I wish that people who write government documents would get in the habit of putting legal questions in a way that is more easy to understand.

For example: The Constitutional Convention question on the Iowa ballot.

On the ballot – as required by law – the question reads:

“Shall there be a convention to revise the Constitution, and propose amendments to the same?”

That question raises many more questions than most voters could answer.

One question is easy to answer: Which Constitution? The Iowa Constitution; although the ballot does not say that.

But after that, nobody really knows what would happen if a majority of Iowans vote yes.

“It’s up to the Legislature,” said a woman at the Iowa Secretary of State’s Office.

How many delegates would the Legislature appoint? When would they meet? What guidelines would they use to decide which parts of the Iowa Constitution to revise or amend? What would be the qualifications required of a delegate?

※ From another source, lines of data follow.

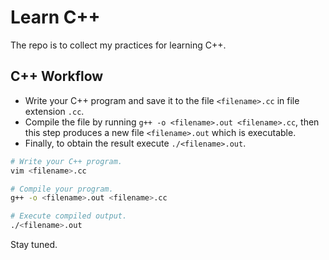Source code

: # Learn C++

The repo is to collect my practices for learning C++.

## C++ Workflow

- Write your C++ program and save it to the file `<filename>.cc` in file extension `.cc`.
- Compile the file by running `g++ -o <filename>.out <filename>.cc`, then this step produces a new file `<filename>.out` which is executable.  
- Finally, to obtain the result execute `./<filename>.out`.

```bash
# Write your C++ program.
vim <filename>.cc

# Compile your program.
g++ -o <filename>.out <filename>.cc

# Execute compiled output.
./<filename>.out
```

Stay tuned. 
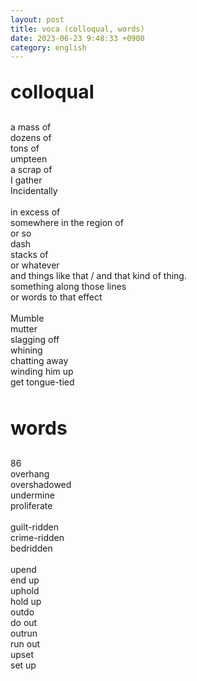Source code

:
 ```yaml
---
layout: post
title: voca (colloqual, words)
date: 2023-06-23 9:48:33 +0900
category: english
---
```

<p style="font-size:30px;"><b> colloqual </b></p>
a mass of
<br/>
dozens of
<br/>
tons of
<br/>
umpteen
<br/>
a scrap of
<br/>
I gather
<br/>
Incidentally
<br/>
<br/>
in excess of
<br/>
somewhere in the region of 
<br/>
or so
<br/>
dash
<br/>
stacks of
<br/>
or whatever
<br/>
and things like that / and that kind of thing.
<br/>
something along those lines
<br/>
or words to that effect
<br/>
<br/>
Mumble
<br/>
mutter
<br/>
slagging off
<br/>
whining
<br/>
chatting away
<br/>
winding him up
<br/>
get tongue-tied
<br/>
<br/>
<p style="font-size:30px;"><b> words </b></p>
86
<br/>
overhang
<br/>
overshadowed
<br/>
undermine
<br/>
proliferate
<br/>
<br/>
guilt-ridden
<br/>
crime-ridden
<br/>
bedridden
<br/>
<br/>
upend
<br/>
end up
<br/>
uphold
<br/>
hold up
<br/>
outdo
<br/>
do out
<br/>
outrun
<br/>
run out
<br/>
upset
<br/>
set up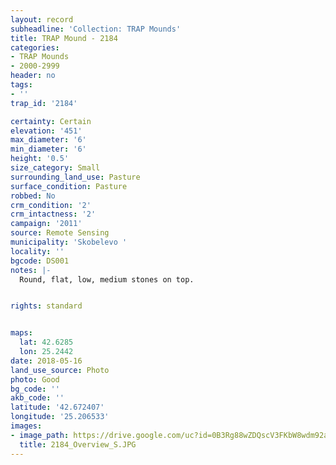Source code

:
 ```yaml
---
layout: record
subheadline: 'Collection: TRAP Mounds'
title: TRAP Mound - 2184
categories:
- TRAP Mounds
- 2000-2999
header: no
tags:
- ''
trap_id: '2184'

certainty: Certain
elevation: '451'
max_diameter: '6'
min_diameter: '6'
height: '0.5'
size_category: Small
surrounding_land_use: Pasture
surface_condition: Pasture
robbed: No
crm_condition: '2'
crm_intactness: '2'
campaign: '2011'
source: Remote Sensing
municipality: 'Skobelevo '
locality: ''
bgcode: DS001
notes: |-
  Round, flat, low, medium stones on top.


rights: standard


maps:
  lat: 42.6285
  lon: 25.2442
date: 2018-05-16
land_use_source: Photo
photo: Good
bg_code: ''
akb_code: ''
latitude: '42.672407'
longitude: '25.206533'
images:
- image_path: https://drive.google.com/uc?id=0B3Rg88wZDQscV3FKbW8wdm92aTg
  title: 2184_Overview_S.JPG
---
```


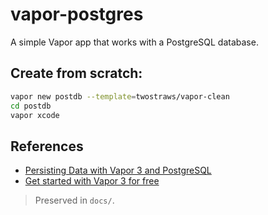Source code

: # vapor-postgres

A simple Vapor app that works with a PostgreSQL database.

## Create from scratch:

```sh
vapor new postdb --template=twostraws/vapor-clean
cd postdb
vapor xcode
```

## References

- [Persisting Data with Vapor 3 and PostgreSQL](https://medium.com/flatiron-labs/persisting-data-with-vapor-3-and-postgresql-246386ac1448)
- [Get started with Vapor 3 for free](https://www.hackingwithswift.com/articles/67/get-started-with-vapor-3-for-free)

> Preserved in `docs/`.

All of those questions are up to the Legislature – the majority of which has not yet been re-elected.

We can assume most incumbents in the House will be re-elected. But not all.

Therefore, it would be accurate to word Public Measure Question 2 this way:

“Should people we don’t know – many of whom have not yet been elected – appoint more people we don’t know to attend a meeting with guidelines that have not yet been set to offer changes to a document that virtually no Iowan has ever fully read?”

Generally speaking, I do not plan to tell you how I plan to vote, or to tell you how you should.

But this is an exception.

I am going to vote “Yes” on the Constitutional Convention question, and here’s why: A Constitutional Convention would at least make more Iowans more aware of what is actually in the Iowa Constitution. This includes all the Iowans who would participate in the Constitutional Convention process.